Pitch Black - Part 3

13:09:00

Hi Guys!
Sorry this post is a bit late  - I was at my friends birthday sleepover. Anyway as promised there is a longer section today. Enjoy...

The first week in the hospital was spent just sleeping, eating, playing games on my iPad. Deleting all my music and writing. I wrote a lot. As I could no longer find refuge in music I made a refugee camp in writing. And reading. I went through a book a day so after five days I was gifted a kindle. My thoughts were more tangled than the headphones I lost. Except for one word. One word was clear as day. One word circled my brain, cutting through all my thoughts. Why? Why me? Why now? Why my hearing? Why is this happening? Why am I a scientific miracle? Why? Why? Why? Why? WHY?

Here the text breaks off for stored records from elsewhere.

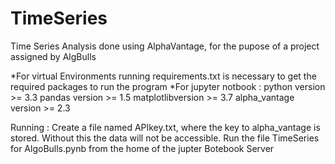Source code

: # TimeSeries
Time Series Analysis done using AlphaVantage, for the pupose of a project assigned by AlgBulls




*For virtual Environments running requirements.txt is necessary to get the required packages to run the program
*For jupyter notbook :
	python version >= 3.3
	pandas version >=  1.5
	matplotlibversion >= 3.7
	alpha_vantage version >= 2.3

Running :
	Create a file named APIkey.txt, where the key to alpha_vantage is stored. Without this the data will not be accessible.
	Run the file TimeSeries for AlgoBulls.pynb from the home of the jupter Botebook Server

The wait in the hospital never seemed to end. Endlessly waiting. Waiting for test results. Waiting to find out. Waiting to know. To know if I'll ever be able to hear again. To find out if I can ever play my clarinet. Just waiting. Trying to decide what I want to do now. Now I can't be a musician. Now my dreams have been crushed. To a pulp. Nothing but dust. Rubble under the mess my deafness has made. Now my life will never be the same again.    


Chapter 3

After two weeks they came back with my test results. My parents were with me when they told me, they had stayed with me every day and night. Put their life on hold for mine. We knew that they had taken moulds of my ears to see if hearing aids would help me, but they told me that they wouldn't. So I was stuck in a void of darkness, not being able to hear, rewriting my story. After that they discharged me. There was nothing they could do to help me, so I didn't need to stay. Spending two weeks in the hospital without Wi-Fi meant that it was so nice to be able to check Instagram; only to find that my feed had been spammed with get well soon messages. Lovely. Apart from the fact I cant get well, I can only get over it, and I have a feeling thats not going to happen any time soon. Without preparing myself or even thinking about it, I push open my bedroom door and catch sight of my one talent, just lying on the floor. Unused. I find tears starting to fill my eyes so I slam the door and leave my clarinet to the dust along with my dreams.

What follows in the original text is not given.